[Stored data entries]
^^^^^^^^

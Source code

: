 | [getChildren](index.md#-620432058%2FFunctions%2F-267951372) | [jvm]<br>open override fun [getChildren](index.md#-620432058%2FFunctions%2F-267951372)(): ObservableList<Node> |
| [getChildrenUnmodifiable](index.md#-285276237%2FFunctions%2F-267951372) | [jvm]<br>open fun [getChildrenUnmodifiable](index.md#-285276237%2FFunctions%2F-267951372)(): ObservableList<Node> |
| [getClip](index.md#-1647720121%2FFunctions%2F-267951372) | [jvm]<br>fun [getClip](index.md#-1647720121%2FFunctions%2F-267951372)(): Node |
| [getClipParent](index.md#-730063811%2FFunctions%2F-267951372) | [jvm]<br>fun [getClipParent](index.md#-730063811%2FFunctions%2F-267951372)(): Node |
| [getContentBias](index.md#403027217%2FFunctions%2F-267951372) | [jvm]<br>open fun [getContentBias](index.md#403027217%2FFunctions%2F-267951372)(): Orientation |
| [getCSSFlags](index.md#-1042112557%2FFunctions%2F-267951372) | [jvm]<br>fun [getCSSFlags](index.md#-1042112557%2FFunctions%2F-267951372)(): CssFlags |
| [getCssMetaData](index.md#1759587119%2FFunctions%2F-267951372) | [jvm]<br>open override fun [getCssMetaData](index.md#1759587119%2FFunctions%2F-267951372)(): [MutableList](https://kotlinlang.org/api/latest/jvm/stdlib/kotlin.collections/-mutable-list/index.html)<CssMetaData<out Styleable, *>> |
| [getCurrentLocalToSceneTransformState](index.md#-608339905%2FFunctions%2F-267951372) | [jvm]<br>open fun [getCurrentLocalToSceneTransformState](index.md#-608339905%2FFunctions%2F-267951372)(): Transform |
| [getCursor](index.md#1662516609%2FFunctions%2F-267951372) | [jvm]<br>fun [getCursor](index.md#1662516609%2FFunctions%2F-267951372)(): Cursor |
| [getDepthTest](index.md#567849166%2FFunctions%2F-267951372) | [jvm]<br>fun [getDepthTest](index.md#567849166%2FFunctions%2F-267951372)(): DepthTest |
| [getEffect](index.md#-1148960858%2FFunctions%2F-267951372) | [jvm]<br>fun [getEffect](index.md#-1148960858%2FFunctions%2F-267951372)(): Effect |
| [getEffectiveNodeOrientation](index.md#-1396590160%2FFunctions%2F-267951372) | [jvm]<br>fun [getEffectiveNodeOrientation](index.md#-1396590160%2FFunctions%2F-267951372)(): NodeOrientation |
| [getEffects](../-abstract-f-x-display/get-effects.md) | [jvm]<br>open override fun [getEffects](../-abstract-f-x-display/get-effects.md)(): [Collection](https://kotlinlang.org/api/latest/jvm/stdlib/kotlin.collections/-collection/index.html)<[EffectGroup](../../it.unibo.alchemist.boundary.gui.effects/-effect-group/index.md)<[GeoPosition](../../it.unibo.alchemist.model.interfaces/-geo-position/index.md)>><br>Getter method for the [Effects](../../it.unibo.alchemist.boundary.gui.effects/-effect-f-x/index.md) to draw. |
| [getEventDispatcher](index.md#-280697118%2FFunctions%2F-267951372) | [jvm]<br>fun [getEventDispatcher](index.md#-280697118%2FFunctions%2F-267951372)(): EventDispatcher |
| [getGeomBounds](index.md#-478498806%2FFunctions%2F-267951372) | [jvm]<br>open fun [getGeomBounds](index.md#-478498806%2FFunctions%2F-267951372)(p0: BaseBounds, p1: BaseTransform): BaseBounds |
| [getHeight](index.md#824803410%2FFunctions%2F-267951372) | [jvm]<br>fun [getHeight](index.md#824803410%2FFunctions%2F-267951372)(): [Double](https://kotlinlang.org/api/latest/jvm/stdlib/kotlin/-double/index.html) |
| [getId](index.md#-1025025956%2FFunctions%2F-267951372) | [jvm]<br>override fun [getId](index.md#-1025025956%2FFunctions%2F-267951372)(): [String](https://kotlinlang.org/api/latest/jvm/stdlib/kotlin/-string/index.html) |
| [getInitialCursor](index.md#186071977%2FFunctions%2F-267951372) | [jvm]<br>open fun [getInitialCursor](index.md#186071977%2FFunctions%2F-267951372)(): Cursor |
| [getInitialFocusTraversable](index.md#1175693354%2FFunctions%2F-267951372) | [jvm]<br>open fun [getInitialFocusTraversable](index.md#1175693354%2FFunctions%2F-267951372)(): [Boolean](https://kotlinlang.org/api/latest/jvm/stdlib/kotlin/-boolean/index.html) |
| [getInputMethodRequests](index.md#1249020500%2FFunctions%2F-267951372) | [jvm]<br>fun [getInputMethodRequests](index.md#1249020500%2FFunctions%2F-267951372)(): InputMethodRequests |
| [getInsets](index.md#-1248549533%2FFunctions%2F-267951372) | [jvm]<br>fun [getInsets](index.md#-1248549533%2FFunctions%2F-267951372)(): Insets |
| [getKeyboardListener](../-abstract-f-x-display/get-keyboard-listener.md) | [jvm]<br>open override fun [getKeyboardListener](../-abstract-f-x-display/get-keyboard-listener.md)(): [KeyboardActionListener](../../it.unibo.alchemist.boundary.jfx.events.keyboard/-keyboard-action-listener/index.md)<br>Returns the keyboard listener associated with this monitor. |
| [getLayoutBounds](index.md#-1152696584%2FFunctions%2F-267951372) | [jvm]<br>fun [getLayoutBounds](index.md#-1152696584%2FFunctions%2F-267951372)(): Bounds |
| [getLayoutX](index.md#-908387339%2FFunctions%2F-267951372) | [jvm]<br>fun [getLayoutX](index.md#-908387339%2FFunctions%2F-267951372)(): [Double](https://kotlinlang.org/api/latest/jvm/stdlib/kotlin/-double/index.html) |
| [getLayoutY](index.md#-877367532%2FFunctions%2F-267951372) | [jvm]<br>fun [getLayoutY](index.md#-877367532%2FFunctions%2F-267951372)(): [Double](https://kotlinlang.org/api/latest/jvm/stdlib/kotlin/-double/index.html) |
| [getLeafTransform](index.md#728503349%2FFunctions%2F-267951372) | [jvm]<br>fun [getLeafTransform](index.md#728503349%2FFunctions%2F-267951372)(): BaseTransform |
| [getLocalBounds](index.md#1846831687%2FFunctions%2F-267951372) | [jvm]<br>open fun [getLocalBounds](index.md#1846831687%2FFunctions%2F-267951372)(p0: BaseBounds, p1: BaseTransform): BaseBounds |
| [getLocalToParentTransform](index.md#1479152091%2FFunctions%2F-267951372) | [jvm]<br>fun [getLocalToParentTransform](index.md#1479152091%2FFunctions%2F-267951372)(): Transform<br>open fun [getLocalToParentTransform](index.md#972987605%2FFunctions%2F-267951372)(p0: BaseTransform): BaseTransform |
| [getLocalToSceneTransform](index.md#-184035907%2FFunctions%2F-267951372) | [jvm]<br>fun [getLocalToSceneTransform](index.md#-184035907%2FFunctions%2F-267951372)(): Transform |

^^^^^^^^

**REQUIRED ACTION:** Among the entries above, how many lines hold the string "double"? Answer with the bare number.

**RESPONSE FOR THIS EXERCISE:** 3